In 1985, my parents, wife and I took a trip to Ireland and England. While in Ireland, we stayed with the relatives in Carrick-on-Suir. When I came home, I began to do research in earnest.

I saw a fascinating parallel between The Troubles, which had taken thousands of Protestant and Catholic Irish lives, and the eradication of Druids and other "natural" religions once St. Patrick and other converted British Isles souls brought Christianity to Ireland.

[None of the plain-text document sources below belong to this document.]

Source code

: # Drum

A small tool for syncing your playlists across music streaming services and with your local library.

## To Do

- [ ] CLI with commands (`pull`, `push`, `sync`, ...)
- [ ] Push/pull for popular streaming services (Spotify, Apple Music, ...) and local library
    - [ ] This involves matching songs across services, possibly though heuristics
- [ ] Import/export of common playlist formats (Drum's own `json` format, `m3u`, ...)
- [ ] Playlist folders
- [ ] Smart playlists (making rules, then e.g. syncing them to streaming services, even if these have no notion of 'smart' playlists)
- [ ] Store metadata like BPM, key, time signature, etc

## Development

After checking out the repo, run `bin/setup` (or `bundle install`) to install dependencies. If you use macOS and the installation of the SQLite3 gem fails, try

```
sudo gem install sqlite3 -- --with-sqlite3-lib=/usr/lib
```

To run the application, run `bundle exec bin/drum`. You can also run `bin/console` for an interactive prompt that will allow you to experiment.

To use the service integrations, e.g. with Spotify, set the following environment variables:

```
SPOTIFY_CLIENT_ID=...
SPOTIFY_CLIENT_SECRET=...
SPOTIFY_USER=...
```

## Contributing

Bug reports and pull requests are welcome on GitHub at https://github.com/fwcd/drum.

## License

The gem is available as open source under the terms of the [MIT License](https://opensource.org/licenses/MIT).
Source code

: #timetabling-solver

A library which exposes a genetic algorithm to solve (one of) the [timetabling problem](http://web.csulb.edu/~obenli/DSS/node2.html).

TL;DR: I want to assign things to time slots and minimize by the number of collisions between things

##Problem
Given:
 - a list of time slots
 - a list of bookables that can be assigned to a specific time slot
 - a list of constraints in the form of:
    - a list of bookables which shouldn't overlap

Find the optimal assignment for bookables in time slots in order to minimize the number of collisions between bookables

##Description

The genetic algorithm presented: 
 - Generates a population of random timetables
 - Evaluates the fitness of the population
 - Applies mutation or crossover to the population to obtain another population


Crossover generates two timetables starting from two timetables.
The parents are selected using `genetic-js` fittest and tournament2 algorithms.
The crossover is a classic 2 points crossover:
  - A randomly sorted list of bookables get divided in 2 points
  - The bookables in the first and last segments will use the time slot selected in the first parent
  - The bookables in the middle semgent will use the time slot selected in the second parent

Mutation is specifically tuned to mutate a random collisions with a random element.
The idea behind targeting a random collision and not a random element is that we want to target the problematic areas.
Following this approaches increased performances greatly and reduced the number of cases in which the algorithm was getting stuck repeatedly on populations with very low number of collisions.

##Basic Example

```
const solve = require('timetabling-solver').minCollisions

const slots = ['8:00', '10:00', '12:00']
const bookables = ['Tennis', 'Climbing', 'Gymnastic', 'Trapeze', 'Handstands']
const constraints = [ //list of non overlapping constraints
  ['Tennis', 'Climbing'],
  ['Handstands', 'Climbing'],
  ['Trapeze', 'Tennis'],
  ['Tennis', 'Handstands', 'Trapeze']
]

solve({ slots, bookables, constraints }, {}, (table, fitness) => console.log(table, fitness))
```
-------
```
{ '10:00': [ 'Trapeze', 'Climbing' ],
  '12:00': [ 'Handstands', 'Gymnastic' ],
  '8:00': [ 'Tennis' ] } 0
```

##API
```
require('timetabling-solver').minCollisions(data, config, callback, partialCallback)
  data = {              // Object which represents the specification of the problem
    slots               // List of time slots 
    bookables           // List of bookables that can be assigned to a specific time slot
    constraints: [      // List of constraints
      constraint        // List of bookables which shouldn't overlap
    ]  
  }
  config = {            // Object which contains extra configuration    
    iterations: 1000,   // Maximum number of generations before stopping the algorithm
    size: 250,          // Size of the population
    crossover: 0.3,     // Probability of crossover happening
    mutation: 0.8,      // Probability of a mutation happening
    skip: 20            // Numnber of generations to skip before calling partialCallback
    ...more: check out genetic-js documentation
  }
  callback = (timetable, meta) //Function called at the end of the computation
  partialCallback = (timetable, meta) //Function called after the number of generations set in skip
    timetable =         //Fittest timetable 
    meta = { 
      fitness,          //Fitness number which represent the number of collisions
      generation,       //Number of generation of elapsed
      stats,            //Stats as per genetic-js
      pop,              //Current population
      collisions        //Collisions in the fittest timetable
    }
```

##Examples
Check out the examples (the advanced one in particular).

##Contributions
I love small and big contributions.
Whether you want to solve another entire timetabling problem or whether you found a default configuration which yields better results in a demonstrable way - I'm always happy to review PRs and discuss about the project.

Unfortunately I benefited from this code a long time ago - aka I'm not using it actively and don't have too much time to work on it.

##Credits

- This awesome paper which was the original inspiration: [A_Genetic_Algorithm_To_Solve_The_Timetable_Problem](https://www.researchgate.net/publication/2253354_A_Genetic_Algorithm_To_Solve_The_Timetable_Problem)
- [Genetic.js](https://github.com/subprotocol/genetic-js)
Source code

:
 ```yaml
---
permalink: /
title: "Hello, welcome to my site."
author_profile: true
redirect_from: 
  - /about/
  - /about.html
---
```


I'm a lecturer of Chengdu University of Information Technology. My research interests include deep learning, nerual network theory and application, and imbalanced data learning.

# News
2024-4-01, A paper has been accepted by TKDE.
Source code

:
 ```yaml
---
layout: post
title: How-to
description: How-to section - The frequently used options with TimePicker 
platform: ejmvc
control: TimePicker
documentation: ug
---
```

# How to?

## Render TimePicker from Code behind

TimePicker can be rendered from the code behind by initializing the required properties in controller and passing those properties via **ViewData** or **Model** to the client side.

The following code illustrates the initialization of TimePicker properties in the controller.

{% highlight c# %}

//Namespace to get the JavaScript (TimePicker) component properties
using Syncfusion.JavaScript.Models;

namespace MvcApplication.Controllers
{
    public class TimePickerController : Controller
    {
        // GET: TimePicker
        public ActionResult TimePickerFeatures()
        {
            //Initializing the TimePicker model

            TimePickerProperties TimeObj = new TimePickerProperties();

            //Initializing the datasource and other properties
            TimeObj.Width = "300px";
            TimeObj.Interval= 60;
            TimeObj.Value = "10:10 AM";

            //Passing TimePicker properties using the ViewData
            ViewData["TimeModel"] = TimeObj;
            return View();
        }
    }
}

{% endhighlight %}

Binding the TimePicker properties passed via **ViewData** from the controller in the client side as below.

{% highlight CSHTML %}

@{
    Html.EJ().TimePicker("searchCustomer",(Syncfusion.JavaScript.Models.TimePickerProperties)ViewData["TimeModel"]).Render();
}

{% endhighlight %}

I devised a tale that weaved both ancient and modern intolerances into one novel. The "shifting" of an ancient Irish cemetery to prevent traffic deaths results in the unearthing of the bones of four Druid priestesses. They had been buried alive by Christian warriors more than a thousand years ago, but their powers had kept their souls inside their bones. Three (the Morrigan) had gone insane over the centuries. They remembered only that they were to release their clan, which lay sleeping in an underwater cave several miles to the south. The older priestess, Eriu, the "fairy princess" symbol who gave Ireland its Gaelic name, also rises up and steals a body in which to walk the earth. She, however, is sane and realizes that the times are not right to awaken her people. Caught in the middle is an American archeologist, who realizes he has in Eriu the find of the ages; but who constantly places himself in danger trying to help her stop her apprentice priestesses. He also finds himself through mistaken identity avoiding IRA murderers.

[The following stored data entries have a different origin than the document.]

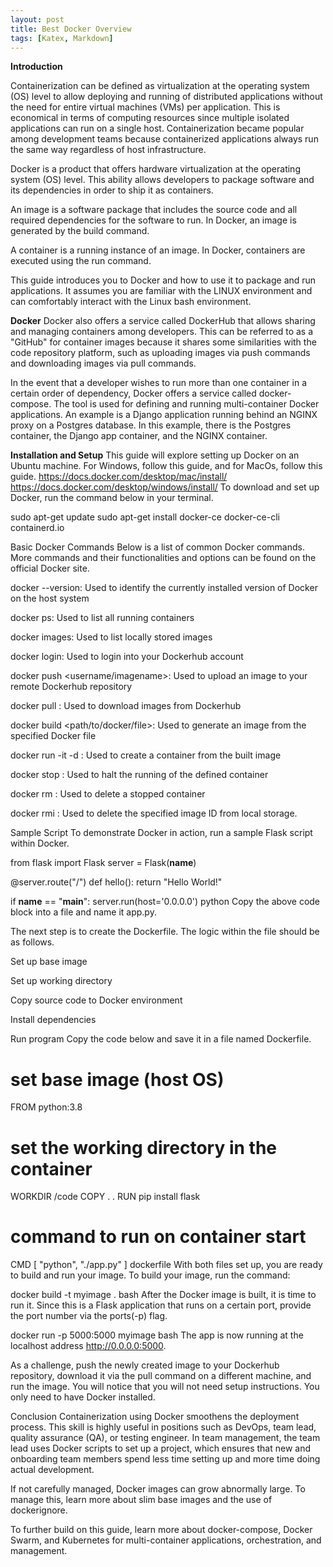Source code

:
 ```yaml
---
layout: post
title: Best Docker Overview
tags: [Katex, Markdown]
---
```


**Introduction**

Containerization can be defined as virtualization at the operating system (OS) level to allow deploying and running of distributed applications without the need for entire virtual machines (VMs) per application. This is economical in terms of computing resources since multiple isolated applications can run on a single host. Containerization became popular among development teams because containerized applications always run the same way regardless of host infrastructure.

Docker is a product that offers hardware virtualization at the operating system (OS) level. This ability allows developers to package software and its dependencies in order to ship it as containers.

An image is a software package that includes the source code and all required dependencies for the software to run. In Docker, an image is generated by the build command.

A container is a running instance of an image. In Docker, containers are executed using the run command.

This guide introduces you to Docker and how to use it to package and run applications. It assumes you are familiar with the LINUX environment and can comfortably interact with the Linux bash environment.

**Docker**
Docker also offers a service called DockerHub that allows sharing and managing containers among developers. This can be referred to as a "GitHub" for container images because it shares some similarities with the code repository platform, such as uploading images via push commands and downloading images via pull commands.

In the event that a developer wishes to run more than one container in a certain order of dependency, Docker offers a service called docker-compose. The tool is used for defining and running multi-container Docker applications. An example is a Django application running behind an NGINX proxy on a Postgres database. In this example, there is the Postgres container, the Django app container, and the NGINX container.

**Installation and Setup**
This guide will explore setting up Docker on an Ubuntu machine. For Windows, follow this guide, and for MacOs, follow this guide.
https://docs.docker.com/desktop/mac/install/
https://docs.docker.com/desktop/windows/install/
To download and set up Docker, run the command below in your terminal.

sudo apt-get update
sudo apt-get install docker-ce docker-ce-cli containerd.io

Basic Docker Commands
Below is a list of common Docker commands. More commands and their functionalities and options can be found on the official Docker site.

docker --version: Used to identify the currently installed version of Docker on the host system

docker ps: Used to list all running containers

docker images: Used to list locally stored images

docker login: Used to login into your Dockerhub account

docker push <username/imagename>: Used to upload an image to your remote Dockerhub repository

docker pull <imagename>: Used to download images from Dockerhub

docker build <path/to/docker/file>: Used to generate an image from the specified Docker file

docker run -it -d <imagename>: Used to create a container from the built image

docker stop <container id>: Used to halt the running of the defined container

docker rm <container id>: Used to delete a stopped container

docker rmi <imageid>: Used to delete the specified image ID from local storage.

Sample Script
To demonstrate Docker in action, run a sample Flask script within Docker.

from flask import Flask
server = Flask(__name__)

@server.route("/")
def hello():
    return "Hello World!"

if __name__ == "__main__":
   server.run(host='0.0.0.0')
python
Copy the above code block into a file and name it app.py.

The next step is to create the Dockerfile. The logic within the file should be as follows.

Set up base image

Set up working directory

Copy source code to Docker environment

Install dependencies

Run program
Copy the code below and save it in a file named Dockerfile.

# set base image (host OS)
FROM python:3.8
# set the working directory in the container
WORKDIR /code
COPY . .
RUN pip install flask
# command to run on container start
CMD [ "python", "./app.py" ]
dockerfile
With both files set up, you are ready to build and run your image. To build your image, run the command:

docker build -t myimage .
bash
After the Docker image is built, it is time to run it. Since this is a Flask application that runs on a certain port, provide the port number via the ports(-p) flag.

docker run -p 5000:5000 myimage
bash
The app is now running at the localhost address http://0.0.0.0:5000.

As a challenge, push the newly created image to your Dockerhub repository, download it via the pull command on a different machine, and run the image. You will notice that you will not need setup instructions. You only need to have Docker installed.

Conclusion
Containerization using Docker smoothens the deployment process. This skill is highly useful in positions such as DevOps, team lead, quality assurance (QA), or testing engineer. In team management, the team lead uses Docker scripts to set up a project, which ensures that new and onboarding team members spend less time setting up and more time doing actual development.

If not carefully managed, Docker images can grow abnormally large. To manage this, learn more about slim base images and the use of dockerignore.

To further build on this guide, learn more about docker-compose, Docker Swarm, and Kubernetes for multi-container applications, orchestration, and management.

The novel is rich with first-hand knowledge of the region and in painstakingly researched history. Because of the constant "skin jumping" of the priestesses, it is basically a paranoid Invasion of The Body Snatchers meets The Lord of the Rings. Amazingly, when all of my research questions were answered by my relatives, everything in this novel (but the supernatural) truly existed. It was as if the story were delivered by an Irish angel whispering from my shoulder. It is my favorite literary "child," and I hope to have it reprinted and also turned into a motion picture. I have not sold it off because this one must be made my way or not at all.

I have written a screenplay version of the The Uprising, still unfilmed. Cable's SyFy wanted to shoehorn it into its made-for-TV format, so we did not go to contract.